Your assignment - Whenever a line below holds the word "includes", count it once; report the total and nothing else.

Extracted material -
= = = =
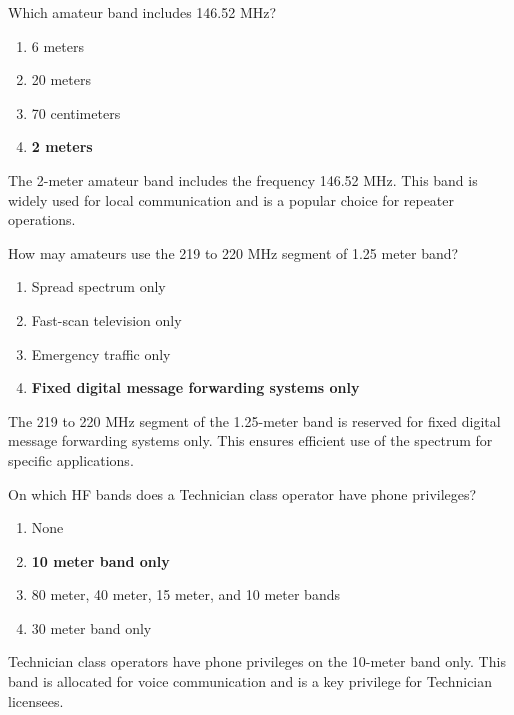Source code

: 
\begin{tcolorbox}[colback=gray!10!white,colframe=black!75!black,title={T1B04}]
    Which amateur band includes 146.52 MHz?
    \begin{enumerate}[label=\Alph*),noitemsep]
        \item 6 meters
        \item 20 meters
        \item 70 centimeters
        \item \textbf{2 meters}
    \end{enumerate}
\end{tcolorbox}
The 2-meter amateur band includes the frequency 146.52 MHz. This band is widely used for local communication and is a popular choice for repeater operations.


\begin{tcolorbox}[colback=gray!10!white,colframe=black!75!black,title={T1B05}]
    How may amateurs use the 219 to 220 MHz segment of 1.25 meter band?
    \begin{enumerate}[label=\Alph*),noitemsep]
        \item Spread spectrum only
        \item Fast-scan television only
        \item Emergency traffic only
        \item \textbf{Fixed digital message forwarding systems only}
    \end{enumerate}
\end{tcolorbox}
The 219 to 220 MHz segment of the 1.25-meter band is reserved for fixed digital message forwarding systems only. This ensures efficient use of the spectrum for specific applications.


\begin{tcolorbox}[colback=gray!10!white,colframe=black!75!black,title={T1B06}]
    On which HF bands does a Technician class operator have phone privileges?
    \begin{enumerate}[label=\Alph*),noitemsep]
        \item None
        \item \textbf{10 meter band only}
        \item 80 meter, 40 meter, 15 meter, and 10 meter bands
        \item 30 meter band only
    \end{enumerate}
\end{tcolorbox}
Technician class operators have phone privileges on the 10-meter band only. This band is allocated for voice communication and is a key privilege for Technician licensees.

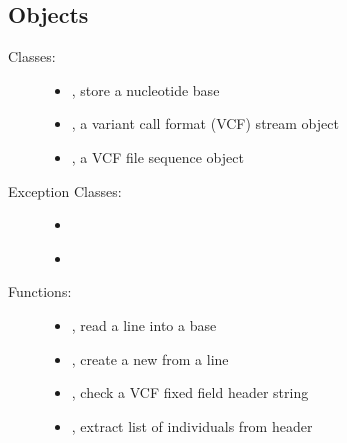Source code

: \documentclass[letterpaper,10pt,english]{sphinxmanual}
\begin{document}
\subsection{Objects}
\label{vcf:objects}\begin{description}
\item[{Classes:}] \leavevmode\begin{itemize}
\item {} 
{\hyperref[vcf:libPoMo.vcf.NucBase]{}}, store a nucleotide base

\item {} 
{\hyperref[vcf:libPoMo.vcf.VCFStream]{}}, a variant call format (VCF) stream object

\item {} 
{\hyperref[vcf:libPoMo.vcf.VCFSeq]{}}, a VCF file sequence object

\end{itemize}

\item[{Exception Classes:}] \leavevmode\begin{itemize}
\item {} 
{\hyperref[vcf:libPoMo.vcf.NotAVariantCallFormatFileError]{}}

\item {} 
{\hyperref[vcf:libPoMo.vcf.NotANucBaseError]{}}

\end{itemize}

\item[{Functions:}] \leavevmode\begin{itemize}
\item {} 
{\hyperref[vcf:libPoMo.vcf.update_base]{}}, read a line into a base

\item {} 
{\hyperref[vcf:libPoMo.vcf.get_nuc_base_from_line]{}}, create a new  from a line

\item {} 
{\hyperref[vcf:libPoMo.vcf.check_fixed_field_header]{}}, check a VCF fixed field header
string

\item {} 
{\hyperref[vcf:libPoMo.vcf.get_indiv_from_field_header]{}}, extract list of individuals
from header


\end{itemize}
\end{description}
\end{document}
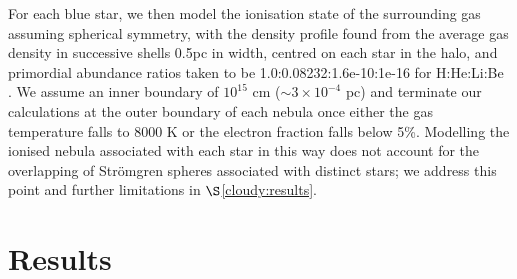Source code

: \documentclass[graphics, twocolumn, usenatbib]{mn2e}
\begin{document}
For each blue star, we then model the ionisation state of the surrounding gas assuming spherical
symmetry, with the density profile found from the average gas density in successive shells 0.5pc
in width, centred on each star in the halo, and primordial abundance ratios taken to be
1.0:0.08232:1.6e-10:1e-16 for H:He:Li:Be \citep[consistent with the results of the][table 2, see
  {\sc cloudy} documentation for further discussion]{Planck_2014}. We assume an inner boundary
of $10^{15}$ cm ($\sim 3 \times 10^{-4}$ pc) and terminate our calculations at the outer boundary of
each nebula once either the gas temperature falls to 8000 K or the electron fraction falls below 5\%.
Modelling the ionised nebula associated with each star in this way does not account for the
overlapping of Str{\"o}mgren spheres associated with distinct stars; we address this point and
further limitations in $\S$\ref{cloudy:results}.


\section{Results} \label{Sec:Results}
\end{document}
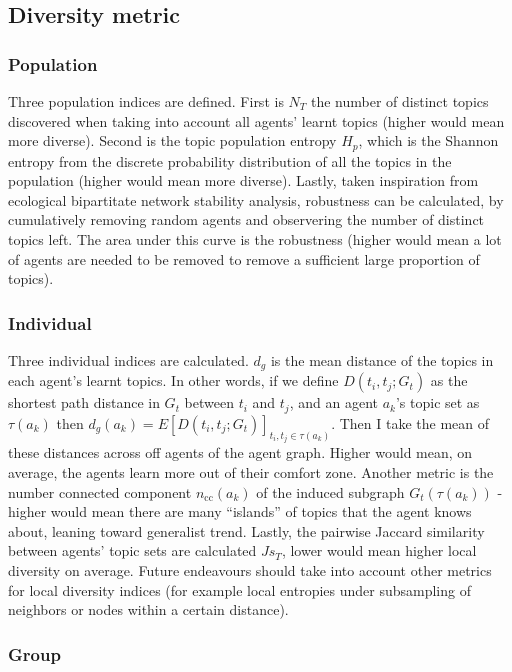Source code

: \subsection{Diversity metric}

\subsubsection*{Population}

Three population indices are defined. First is $N_T$ the number of distinct topics discovered when taking into account all agents' learnt topics (higher would mean more diverse). Second is the topic population entropy $H_p$, which is the Shannon entropy from the discrete probability distribution of all the topics in the population (higher would mean more diverse). Lastly, taken inspiration from ecological bipartitate network stability analysis, robustness can be calculated, by cumulatively removing random agents and observering the number of distinct topics left. The area under this curve is the robustness (higher would mean a lot of agents are needed to be removed to remove a sufficient large proportion of topics).

\subsubsection*{Individual}

Three individual indices are calculated. $d_g$ is the mean distance of the topics in each agent's learnt topics. In other words, if we define $D(t_i,t_j;G_t)$ as the shortest path distance in $G_t$ between $t_i$ and $t_j$, and an agent $a_k$'s topic set as $\tau(a_k)$ then $d_g(a_k) = E\left[D(t_i,t_j;G_t)\right]_{t_i, t_j \in \tau(a_k)}$. Then I take the mean of these distances across off agents of the agent graph. Higher would mean, on average, the agents learn more out of their comfort zone. Another metric is the number connected component $n_{\mathrm{cc}}(a_k)$ of the induced subgraph $G_t(\tau(a_k))$ - higher would mean there are many ``islands'' of topics that the agent knows about, leaning toward generalist trend. Lastly, the pairwise Jaccard similarity between agents' topic sets are calculated $Js_T$, lower would mean higher local diversity on average. Future endeavours should take into account other metrics for local diversity indices (for example local entropies under subsampling of neighbors or nodes within a certain distance).

\subsubsection*{Group}

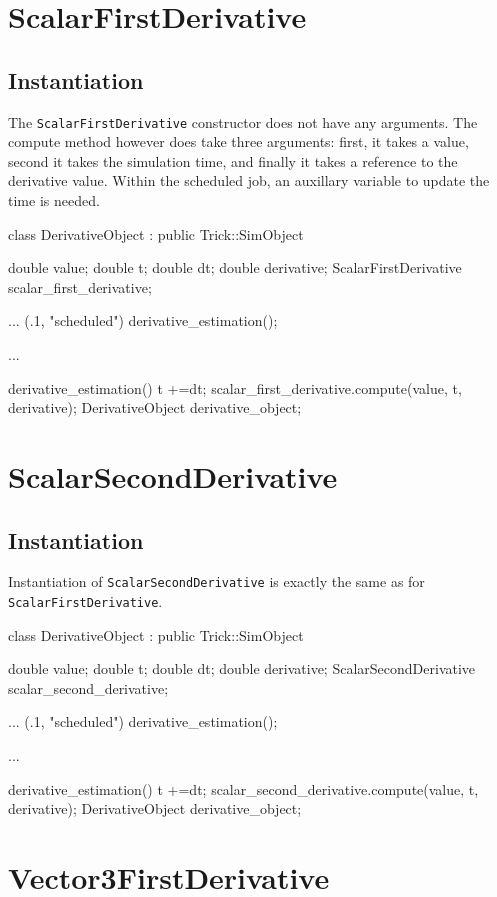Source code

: \documentclass{report}
\begin{document}
\section{ScalarFirstDerivative}
\subsection{Instantiation}
The \verb|ScalarFirstDerivative| constructor does not have any arguments. The compute method however does take three arguments: first, it takes a value, second it takes the simulation time, and finally it takes a reference to the derivative value. Within the scheduled job, an auxillary variable to update the time is needed.

\begin{code}
class DerivativeObject : public Trick::SimObject{
    double value;
    double t; 
    double dt;
    double derivative;
    ScalarFirstDerivative scalar_first_derivative;

    ...
        (.1, "scheduled") derivative_estimation();
    
    ...

    derivative_estimation(){
        t +=dt;
        scalar_first_derivative.compute(value, t, derivative);
    }
    DerivativeObject derivative_object;
}
\end{code}

\section{ScalarSecondDerivative}
\subsection{Instantiation}
Instantiation of \verb|ScalarSecondDerivative| is exactly the same as for \verb|ScalarFirstDerivative|.

\begin{code}
class DerivativeObject : public Trick::SimObject{
    double value;
    double t; 
    double dt;
    double derivative;
    ScalarSecondDerivative scalar_second_derivative;

    ...
        (.1, "scheduled") derivative_estimation();
    
    ...

    derivative_estimation(){
        t +=dt;
        scalar_second_derivative.compute(value, t, derivative);
    }
    DerivativeObject derivative_object;
}
\end{code}
\section{Vector3FirstDerivative}
\end{document}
= = = =
Solution - 2